[[ RECORDED DATA open ]]
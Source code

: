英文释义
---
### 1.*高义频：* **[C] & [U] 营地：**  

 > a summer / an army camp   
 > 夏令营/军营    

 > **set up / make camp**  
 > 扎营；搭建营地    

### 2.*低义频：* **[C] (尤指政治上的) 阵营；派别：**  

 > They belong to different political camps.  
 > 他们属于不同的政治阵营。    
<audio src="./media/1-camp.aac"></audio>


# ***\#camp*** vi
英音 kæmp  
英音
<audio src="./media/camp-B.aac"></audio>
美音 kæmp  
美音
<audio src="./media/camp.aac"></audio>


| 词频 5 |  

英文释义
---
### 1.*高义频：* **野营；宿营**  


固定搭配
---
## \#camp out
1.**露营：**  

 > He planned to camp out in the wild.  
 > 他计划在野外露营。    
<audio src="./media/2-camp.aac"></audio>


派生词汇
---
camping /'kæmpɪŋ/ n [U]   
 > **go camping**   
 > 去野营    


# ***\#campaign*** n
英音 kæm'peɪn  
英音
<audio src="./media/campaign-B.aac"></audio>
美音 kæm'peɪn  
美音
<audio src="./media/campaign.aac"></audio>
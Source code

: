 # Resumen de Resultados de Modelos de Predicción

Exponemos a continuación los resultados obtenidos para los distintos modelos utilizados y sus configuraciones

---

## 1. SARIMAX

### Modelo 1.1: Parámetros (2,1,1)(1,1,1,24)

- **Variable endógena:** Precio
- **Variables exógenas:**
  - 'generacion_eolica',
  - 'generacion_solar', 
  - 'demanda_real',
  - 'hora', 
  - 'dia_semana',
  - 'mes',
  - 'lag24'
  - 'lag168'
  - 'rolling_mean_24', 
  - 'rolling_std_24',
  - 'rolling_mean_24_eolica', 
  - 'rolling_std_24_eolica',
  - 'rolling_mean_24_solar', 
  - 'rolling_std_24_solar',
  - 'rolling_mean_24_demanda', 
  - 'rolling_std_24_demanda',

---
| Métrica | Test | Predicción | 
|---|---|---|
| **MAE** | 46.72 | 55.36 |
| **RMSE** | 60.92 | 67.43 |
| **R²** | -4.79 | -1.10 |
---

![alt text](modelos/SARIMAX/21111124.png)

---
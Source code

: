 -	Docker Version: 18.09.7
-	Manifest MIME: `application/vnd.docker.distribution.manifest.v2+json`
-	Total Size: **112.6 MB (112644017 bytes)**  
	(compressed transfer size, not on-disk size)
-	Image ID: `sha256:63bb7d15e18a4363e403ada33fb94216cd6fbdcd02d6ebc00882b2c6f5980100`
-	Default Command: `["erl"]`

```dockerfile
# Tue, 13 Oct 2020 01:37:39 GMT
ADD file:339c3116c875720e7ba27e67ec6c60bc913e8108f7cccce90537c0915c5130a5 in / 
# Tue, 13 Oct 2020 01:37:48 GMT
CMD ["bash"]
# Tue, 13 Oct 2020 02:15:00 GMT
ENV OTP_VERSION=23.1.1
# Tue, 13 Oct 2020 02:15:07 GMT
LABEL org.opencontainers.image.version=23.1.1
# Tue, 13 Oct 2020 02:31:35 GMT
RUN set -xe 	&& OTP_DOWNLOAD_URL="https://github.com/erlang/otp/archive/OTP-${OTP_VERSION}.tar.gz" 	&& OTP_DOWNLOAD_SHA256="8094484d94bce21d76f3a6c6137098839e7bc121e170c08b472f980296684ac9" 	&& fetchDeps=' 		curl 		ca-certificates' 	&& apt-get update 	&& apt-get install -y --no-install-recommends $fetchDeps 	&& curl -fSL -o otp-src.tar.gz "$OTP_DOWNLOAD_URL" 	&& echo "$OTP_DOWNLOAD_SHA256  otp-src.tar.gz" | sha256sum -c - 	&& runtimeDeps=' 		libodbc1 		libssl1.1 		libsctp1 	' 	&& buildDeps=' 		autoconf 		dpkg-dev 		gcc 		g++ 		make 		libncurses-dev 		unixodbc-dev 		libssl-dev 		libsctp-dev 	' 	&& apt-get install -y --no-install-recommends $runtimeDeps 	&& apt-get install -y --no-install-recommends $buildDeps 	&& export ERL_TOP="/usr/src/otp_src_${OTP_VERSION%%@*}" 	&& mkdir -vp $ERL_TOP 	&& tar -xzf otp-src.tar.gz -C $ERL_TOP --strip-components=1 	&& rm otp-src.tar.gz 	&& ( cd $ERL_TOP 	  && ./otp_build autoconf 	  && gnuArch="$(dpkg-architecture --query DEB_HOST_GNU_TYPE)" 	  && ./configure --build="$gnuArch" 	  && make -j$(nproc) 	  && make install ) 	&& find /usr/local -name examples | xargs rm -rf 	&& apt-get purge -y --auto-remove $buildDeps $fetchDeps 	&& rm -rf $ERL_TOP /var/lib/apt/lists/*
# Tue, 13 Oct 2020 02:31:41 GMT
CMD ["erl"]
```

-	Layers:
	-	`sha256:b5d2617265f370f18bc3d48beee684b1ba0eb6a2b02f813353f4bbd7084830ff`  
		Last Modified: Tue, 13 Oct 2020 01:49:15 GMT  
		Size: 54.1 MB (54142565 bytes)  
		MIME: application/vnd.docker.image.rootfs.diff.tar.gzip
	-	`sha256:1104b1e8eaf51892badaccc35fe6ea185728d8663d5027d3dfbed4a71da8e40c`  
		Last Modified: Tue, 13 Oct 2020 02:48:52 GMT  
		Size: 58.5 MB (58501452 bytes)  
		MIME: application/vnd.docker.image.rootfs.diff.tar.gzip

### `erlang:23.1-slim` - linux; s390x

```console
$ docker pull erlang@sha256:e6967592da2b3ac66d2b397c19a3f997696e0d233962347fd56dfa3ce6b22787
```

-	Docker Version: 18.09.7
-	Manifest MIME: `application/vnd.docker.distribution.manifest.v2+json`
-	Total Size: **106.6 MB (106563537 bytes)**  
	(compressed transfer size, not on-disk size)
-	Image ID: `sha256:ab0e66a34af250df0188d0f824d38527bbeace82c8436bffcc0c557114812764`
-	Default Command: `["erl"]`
[[ RECORDED DATA closed ]]
## TASK REQUIREMENTS
Each of the records above is to be reproduced word for word.

## OUTPUT FOR THIS EXERCISE
Source code

:英文释义
---
### 1.*高义频：* **[C] & [U] 营地：**  

 > a summer / an army camp   
 > 夏令营/军营    

 > **set up / make camp**  
 > 扎营；搭建营地    

### 2.*低义频：* **[C] (尤指政治上的) 阵营；派别：**  

 > They belong to different political camps.  
 > 他们属于不同的政治阵营。    
<audio src="./media/1-camp.aac"></audio>


# ***\#camp*** vi
英音 kæmp  
英音
<audio src="./media/camp-B.aac"></audio>
美音 kæmp  
美音
<audio src="./media/camp.aac"></audio>


| 词频 5 |  

英文释义
---
### 1.*高义频：* **野营；宿营**  


固定搭配
---
## \#camp out
1.**露营：**  

 > He planned to camp out in the wild.  
 > 他计划在野外露营。    
<audio src="./media/2-camp.aac"></audio>


派生词汇
---
camping /'kæmpɪŋ/ n [U]   
 > **go camping**   
 > 去野营    


# ***\#campaign*** n
英音 kæm'peɪn  
英音
<audio src="./media/campaign-B.aac"></audio>
美音 kæm'peɪn  
美音
<audio src="./media/campaign.aac"></audio>
Source code

: # Resumen de Resultados de Modelos de Predicción

Exponemos a continuación los resultados obtenidos para los distintos modelos utilizados y sus configuraciones

---

## 1. SARIMAX

### Modelo 1.1: Parámetros (2,1,1)(1,1,1,24)

- **Variable endógena:** Precio
- **Variables exógenas:**
  - 'generacion_eolica',
  - 'generacion_solar', 
  - 'demanda_real',
  - 'hora', 
  - 'dia_semana',
  - 'mes',
  - 'lag24'
  - 'lag168'
  - 'rolling_mean_24', 
  - 'rolling_std_24',
  - 'rolling_mean_24_eolica', 
  - 'rolling_std_24_eolica',
  - 'rolling_mean_24_solar', 
  - 'rolling_std_24_solar',
  - 'rolling_mean_24_demanda', 
  - 'rolling_std_24_demanda',

---
| Métrica | Test | Predicción | 
|---|---|---|
| **MAE** | 46.72 | 55.36 |
| **RMSE** | 60.92 | 67.43 |
| **R²** | -4.79 | -1.10 |
---

![alt text](modelos/SARIMAX/21111124.png)

---
Source code

: -	Docker Version: 18.09.7
-	Manifest MIME: `application/vnd.docker.distribution.manifest.v2+json`
-	Total Size: **112.6 MB (112644017 bytes)**  
	(compressed transfer size, not on-disk size)
-	Image ID: `sha256:63bb7d15e18a4363e403ada33fb94216cd6fbdcd02d6ebc00882b2c6f5980100`
-	Default Command: `["erl"]`

```dockerfile
# Tue, 13 Oct 2020 01:37:39 GMT
ADD file:339c3116c875720e7ba27e67ec6c60bc913e8108f7cccce90537c0915c5130a5 in / 
# Tue, 13 Oct 2020 01:37:48 GMT
CMD ["bash"]
# Tue, 13 Oct 2020 02:15:00 GMT
ENV OTP_VERSION=23.1.1
# Tue, 13 Oct 2020 02:15:07 GMT
LABEL org.opencontainers.image.version=23.1.1
# Tue, 13 Oct 2020 02:31:35 GMT
RUN set -xe 	&& OTP_DOWNLOAD_URL="https://github.com/erlang/otp/archive/OTP-${OTP_VERSION}.tar.gz" 	&& OTP_DOWNLOAD_SHA256="8094484d94bce21d76f3a6c6137098839e7bc121e170c08b472f980296684ac9" 	&& fetchDeps=' 		curl 		ca-certificates' 	&& apt-get update 	&& apt-get install -y --no-install-recommends $fetchDeps 	&& curl -fSL -o otp-src.tar.gz "$OTP_DOWNLOAD_URL" 	&& echo "$OTP_DOWNLOAD_SHA256  otp-src.tar.gz" | sha256sum -c - 	&& runtimeDeps=' 		libodbc1 		libssl1.1 		libsctp1 	' 	&& buildDeps=' 		autoconf 		dpkg-dev 		gcc 		g++ 		make 		libncurses-dev 		unixodbc-dev 		libssl-dev 		libsctp-dev 	' 	&& apt-get install -y --no-install-recommends $runtimeDeps 	&& apt-get install -y --no-install-recommends $buildDeps 	&& export ERL_TOP="/usr/src/otp_src_${OTP_VERSION%%@*}" 	&& mkdir -vp $ERL_TOP 	&& tar -xzf otp-src.tar.gz -C $ERL_TOP --strip-components=1 	&& rm otp-src.tar.gz 	&& ( cd $ERL_TOP 	  && ./otp_build autoconf 	  && gnuArch="$(dpkg-architecture --query DEB_HOST_GNU_TYPE)" 	  && ./configure --build="$gnuArch" 	  && make -j$(nproc) 	  && make install ) 	&& find /usr/local -name examples | xargs rm -rf 	&& apt-get purge -y --auto-remove $buildDeps $fetchDeps 	&& rm -rf $ERL_TOP /var/lib/apt/lists/*
# Tue, 13 Oct 2020 02:31:41 GMT
CMD ["erl"]
```

-	Layers:
	-	`sha256:b5d2617265f370f18bc3d48beee684b1ba0eb6a2b02f813353f4bbd7084830ff`  
		Last Modified: Tue, 13 Oct 2020 01:49:15 GMT  
		Size: 54.1 MB (54142565 bytes)  
		MIME: application/vnd.docker.image.rootfs.diff.tar.gzip
	-	`sha256:1104b1e8eaf51892badaccc35fe6ea185728d8663d5027d3dfbed4a71da8e40c`  
		Last Modified: Tue, 13 Oct 2020 02:48:52 GMT  
		Size: 58.5 MB (58501452 bytes)  
		MIME: application/vnd.docker.image.rootfs.diff.tar.gzip

### `erlang:23.1-slim` - linux; s390x

```console
$ docker pull erlang@sha256:e6967592da2b3ac66d2b397c19a3f997696e0d233962347fd56dfa3ce6b22787
```

-	Docker Version: 18.09.7
-	Manifest MIME: `application/vnd.docker.distribution.manifest.v2+json`
-	Total Size: **106.6 MB (106563537 bytes)**  
	(compressed transfer size, not on-disk size)
-	Image ID: `sha256:ab0e66a34af250df0188d0f824d38527bbeace82c8436bffcc0c557114812764`
-	Default Command: `["erl"]`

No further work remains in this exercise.